I wanted to copy .ssh folder from my old computer to a new machine. So on my new ubuntu I mounted my APFS drive (just read-only support) and did:
➜ adam_old ls -ld .ssh
drwx------ 1 501 dialout 6 dub 3 13:16 .ssh
➜ adam_old sudo cp -vr .ssh ~/.ssh
cp: cannot stat '.ssh': Permission denied
and got permission denied for root. But when i removed sudo:
➜ adam_old cp -vr .ssh ~/.ssh
'.ssh/known_hosts' -> '/home/adam/.ssh/.ssh/known_hosts'
'.ssh/pi@hrasp_id_rsa' -> '/home/adam/.ssh/.ssh/pi@hrasp_id_rsa'
'.ssh/pi@hrasp_id_rsa.pub' -> '/home/adam/.ssh/.ssh/pi@hrasp_id_rsa.pub'
'.ssh/config' -> '/home/adam/.ssh/.ssh/config'
'.ssh/pi@rasp_id_rsa' -> '/home/adam/.ssh/.ssh/pi@rasp_id_rsa'
'.ssh/pi@rasp_id_rsa.pub' -> '/home/adam/.ssh/.ssh/pi@rasp_id_rsa.pub'
It worked. I don't get it (I thought root has access to everything).

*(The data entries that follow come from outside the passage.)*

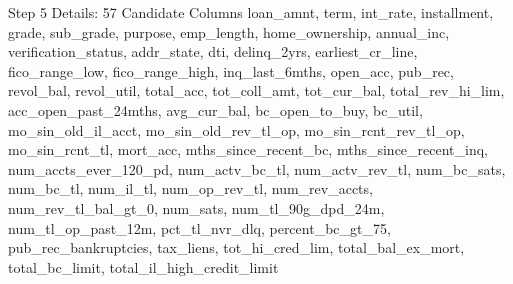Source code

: \documentclass{beamer}
\begin{document}
\begin{frame}{Step 5 Details: 57 Candidate Columns}
  \tiny
  loan\_amnt, term, int\_rate, installment, grade, sub\_grade, purpose, emp\_length, home\_ownership, annual\_inc, verification\_status, addr\_state, dti, delinq\_2yrs, earliest\_cr\_line, fico\_range\_low, fico\_range\_high, inq\_last\_6mths, open\_acc, pub\_rec, revol\_bal, revol\_util, total\_acc, tot\_coll\_amt, tot\_cur\_bal, total\_rev\_hi\_lim, acc\_open\_past\_24mths, avg\_cur\_bal, bc\_open\_to\_buy, bc\_util, mo\_sin\_old\_il\_acct, mo\_sin\_old\_rev\_tl\_op, mo\_sin\_rcnt\_rev\_tl\_op, mo\_sin\_rcnt\_tl, mort\_acc, mths\_since\_recent\_bc, mths\_since\_recent\_inq, num\_accts\_ever\_120\_pd, num\_actv\_bc\_tl, num\_actv\_rev\_tl, num\_bc\_sats, num\_bc\_tl, num\_il\_tl, num\_op\_rev\_tl, num\_rev\_accts, num\_rev\_tl\_bal\_gt\_0, num\_sats, num\_tl\_90g\_dpd\_24m, num\_tl\_op\_past\_12m, pct\_tl\_nvr\_dlq, percent\_bc\_gt\_75, pub\_rec\_bankruptcies, tax\_liens, tot\_hi\_cred\_lim, total\_bal\_ex\_mort, total\_bc\_limit, total\_il\_high\_credit\_limit
\end{frame}
\end{document}
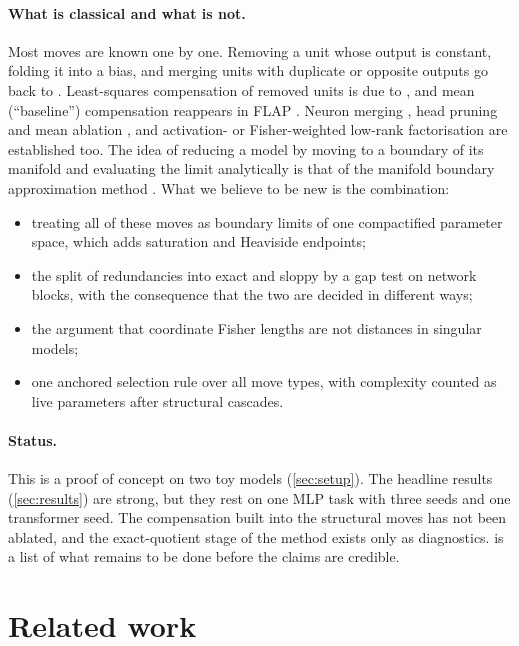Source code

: \documentclass[11pt,a4paper]{article}
\theoremstyle{definition}
\begin{document}
\paragraph{What is classical and what is not.}
Most moves are known one by one. Removing a unit whose output is constant, folding it
into a bias, and merging units with duplicate or opposite outputs go back to
\citet{sietsma1988pruning}. Least-squares compensation of removed units is due to
\citet{castellano1997iterative}, and mean (``baseline'') compensation reappears in
FLAP \citep{an2024flap}. Neuron merging \citep{srinivas2015datafree,kim2020merging},
head pruning and mean ablation \citep{michel2019sixteen,voita2019heads,wang2023ioi},
and activation- or Fisher-weighted low-rank factorisation
\citep{hsu2022fwsvd,yuan2023asvd,wang2025svdllm} are established too. The idea of
reducing a model by moving to a boundary of its manifold and evaluating the limit
analytically is that of the manifold boundary approximation method
\citep{transtrum2014}. What we believe to be new is the combination:
\begin{itemize}
\item treating all of these moves as boundary limits of one compactified parameter
space, which adds saturation and Heaviside endpoints;
\item the split of redundancies into exact and sloppy by a gap test on network blocks,
with the consequence that the two are decided in different ways;
\item the argument that coordinate Fisher lengths are not distances in singular models;
\item one anchored selection rule over all move types, with complexity counted as live
parameters after structural cascades.
\end{itemize}

\paragraph{Status.} This is a proof of concept on two toy models
(\cref{sec:setup}). The headline results (\cref{sec:results}) are strong, but they rest
on one MLP task with three seeds and one transformer seed. The compensation built
into the structural moves has not been ablated, and the exact-quotient stage of the
method exists only as diagnostics.  is a list of what remains to be
done before the claims are credible.

\section{Related work}
\label{sec:related}
\end{document}
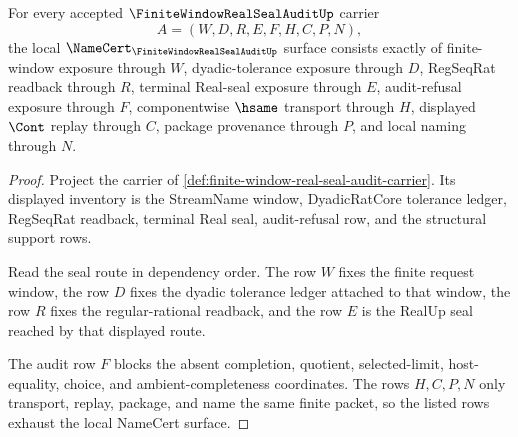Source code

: \begin{theorem}
\label{thm:finite-window-real-seal-audit-namecert-obligations}
For every accepted $\FiniteWindowRealSealAuditUp$ carrier
$$
A=(W,D,R,E,F,H,C,P,N),
$$
the local $\NameCert_{\FiniteWindowRealSealAuditUp}$ surface consists exactly of finite-window exposure through $W$, dyadic-tolerance exposure through $D$, RegSeqRat readback through $R$, terminal Real-seal exposure through $E$, audit-refusal exposure through $F$, componentwise $\hsame$ transport through $H$, displayed $\Cont$ replay through $C$, package provenance through $P$, and local naming through $N$.
\end{theorem}
\begin{proof}
Project the carrier of \autoref{def:finite-window-real-seal-audit-carrier}. Its displayed inventory is the StreamName window, DyadicRatCore tolerance ledger, RegSeqRat readback, terminal Real seal, audit-refusal row, and the structural support rows.

Read the seal route in dependency order. The row $W$ fixes the finite request window, the row $D$ fixes the dyadic tolerance ledger attached to that window, the row $R$ fixes the regular-rational readback, and the row $E$ is the RealUp seal reached by that displayed route.

The audit row $F$ blocks the absent completion, quotient, selected-limit, host-equality, choice, and ambient-completeness coordinates. The rows $H,C,P,N$ only transport, replay, package, and name the same finite packet, so the listed rows exhaust the local NameCert surface.
\end{proof}

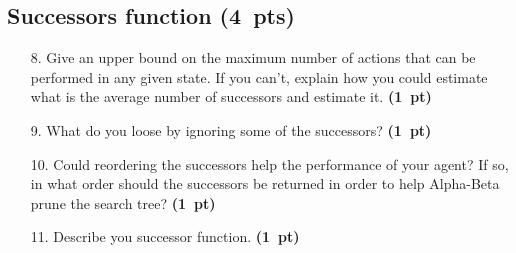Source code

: \documentclass[11pt,a4paper]{report}
\begin{document}
\begin{answers}[20cm]
\end{answers}






\clearpage
\subsection{Successors function (4~pts)}

\begin{enumerate}
\item[8.] Give an upper bound on the maximum number of actions that can be performed in
any given state. If you can't, explain how you could estimate what is the average
number of successors and estimate it. \textbf{(1~pt)}
\end{enumerate}

\begin{answers}[9cm]
\end{answers}






\begin{enumerate}
\item[9.] What do you loose by ignoring some of the successors? \textbf{(1~pt)}
\end{enumerate}

\begin{answers}[9cm]
\end{answers}






\begin{enumerate}
\item[10.] Could reordering the successors help the performance of your agent? If so, in what order should the successors be returned in order to help Alpha-Beta
prune the search tree? \textbf{(1~pt)}
\end{enumerate}

\begin{answers}[9cm]
\end{answers}





\begin{enumerate}
\item[11.] Describe you successor function. \textbf{(1~pt)}
\end{enumerate}
\end{document}
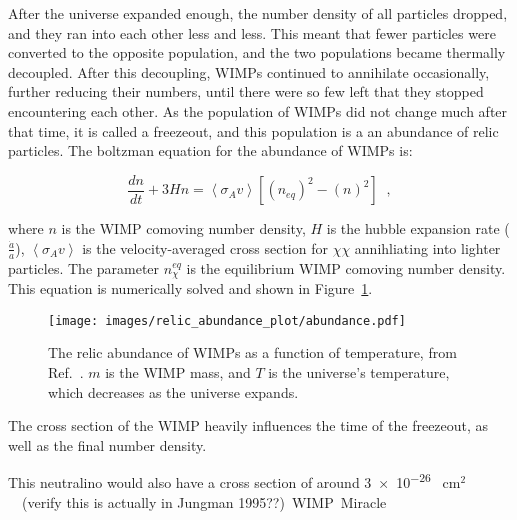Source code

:   
  After the universe expanded enough, the number density of all particles dropped, and they ran into each other less and less.
  This meant that fewer particles were converted to the opposite population, and the two populations became thermally decoupled.
  After this decoupling, WIMPs continued to annihilate occasionally, further reducing their numbers, until there were so few left that they stopped encountering each other.
  As the population of WIMPs did not change much after that time, it is called a freezeout, and this population is a an abundance of relic particles.
  The boltzman equation for the abundance of WIMPs is:
  
  \begin{equation}\label{eqn:boltzmann_relic}
  \frac{dn}{dt} + 3 H n = \left \langle \sigma_{A} v \right \rangle \left [ \left ( n_{eq} \right )^2 - \left ( n \right )^2 \right ] \;\;,
  \end{equation}
  
  where $n$ is the WIMP comoving number density, $H$ is the hubble expansion rate ($\frac{\dot{a}}{a}$), $\left \langle \sigma_{A} v \right \rangle$ is the velocity-averaged cross section for $\chi\chi$ annihliating into lighter particles.
  The parameter $n^{eq}_{\chi}$ is the equilibrium WIMP comoving number density.
  This equation is numerically solved and shown in Figure~\ref{fig:abundance}.
  
  \begin{figure}[ht]
    \centering
    \texttt{[image: images/relic\_abundance\_plot/abundance.pdf]}
    \caption[Relic Abundance vs Time]{
      The relic abundance of WIMPs as a function of temperature, from Ref.~\cite{Jungman:1995df}.
      $m$ is the WIMP mass, and $T$ is the universe's temperature, which decreases as the universe expands.
    }
    \label{fig:abundance}
  \end{figure}
  
  The cross section of the WIMP heavily influences the time of the freezeout, as well as the final number density.
  
  This neutralino would also have a cross section of around \nicetilde{} \SI{3e-26}{ cm${}^2$ }~\cite{Jungman:1995df} {\color{red}(verify this is actually in Jungman 1995??)}.
  
  WIMP Miracle
  
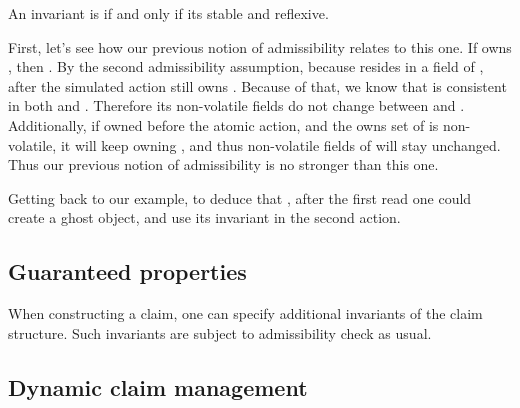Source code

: An invariant is  if and only if its stable and reflexive.

First, let's see how our previous notion of admissibility relates to this one.
If  owns , then .
By the second admissibility assumption, because  resides
in a field of , after the simulated action  still owns .
Because of that, we know that  is consistent in both  and .
Therefore its non-volatile fields do not change between  and .
Additionally, if  owned  before the atomic action, and the owns set of  is non-volatile,
it will keep owning , and thus non-volatile fields of 
will stay unchanged.
Thus our previous notion of admissibility is no stronger than this one.

Getting back to our  example, to deduce that , after
the first read one could create a ghost  object, and
use its invariant in the second action.

\subsection{Guaranteed properties}

When constructing a claim, one can specify additional invariants of the claim
structure.
Such invariants are subject to admissibility check as usual.


\subsection{Dynamic claim management}


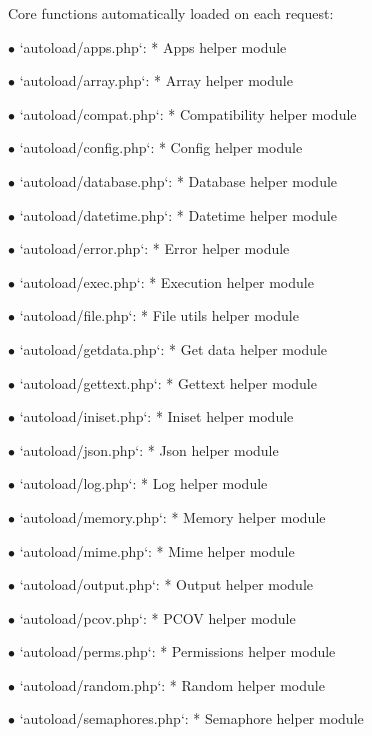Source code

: \documentclass[a4paper]{article}
\begin{document}
Core functions automatically loaded on each request:

\begin{compactitem}
\item[\color{myblue}$\bullet$] `autoload/apps.php`: * Apps helper module
\item[\color{myblue}$\bullet$] `autoload/array.php`: * Array helper module
\item[\color{myblue}$\bullet$] `autoload/compat.php`: * Compatibility helper module
\item[\color{myblue}$\bullet$] `autoload/config.php`: * Config helper module
\item[\color{myblue}$\bullet$] `autoload/database.php`: * Database helper module
\item[\color{myblue}$\bullet$] `autoload/datetime.php`: * Datetime helper module
\item[\color{myblue}$\bullet$] `autoload/error.php`: * Error helper module
\item[\color{myblue}$\bullet$] `autoload/exec.php`: * Execution helper module
\item[\color{myblue}$\bullet$] `autoload/file.php`: * File utils helper module
\item[\color{myblue}$\bullet$] `autoload/getdata.php`: * Get data helper module
\item[\color{myblue}$\bullet$] `autoload/gettext.php`: * Gettext helper module
\item[\color{myblue}$\bullet$] `autoload/iniset.php`: * Iniset helper module
\item[\color{myblue}$\bullet$] `autoload/json.php`: * Json helper module
\item[\color{myblue}$\bullet$] `autoload/log.php`: * Log helper module
\item[\color{myblue}$\bullet$] `autoload/memory.php`: * Memory helper module
\item[\color{myblue}$\bullet$] `autoload/mime.php`: * Mime helper module
\item[\color{myblue}$\bullet$] `autoload/output.php`: * Output helper module
\item[\color{myblue}$\bullet$] `autoload/pcov.php`: * PCOV helper module
\item[\color{myblue}$\bullet$] `autoload/perms.php`: * Permissions helper module
\item[\color{myblue}$\bullet$] `autoload/random.php`: * Random helper module
\item[\color{myblue}$\bullet$] `autoload/semaphores.php`: * Semaphore helper module

\end{compactitem}
\end{document}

Has it something to do with the old drive was also a unix system with its own permissions? (We can see user 501 and group dialout as owners of .ssh in the first snippet.)
So I checked groups to which root and my account 'adam' belong, and their IDs:
➜ adam_old cat /etc/group | grep dialout
dialout:x:20:
➜ adam_old cat /etc/passwd | grep -E '^(root|adam)'
root:x:0:0:root:/root:/bin/bash
adam:x:1000:1000:Adam,,,:/home/adam:/usr/bin/zsh
(groups 0 is group 'root' and group 1000 is group 'adam')
still I have no idea why it didn't work for root, but did for 'adam'.
EDIT:
Found out that I actually copied old drive's ~/.ssh to new drive's ~/.ssh/.ssh (but that doesn't matter for the question).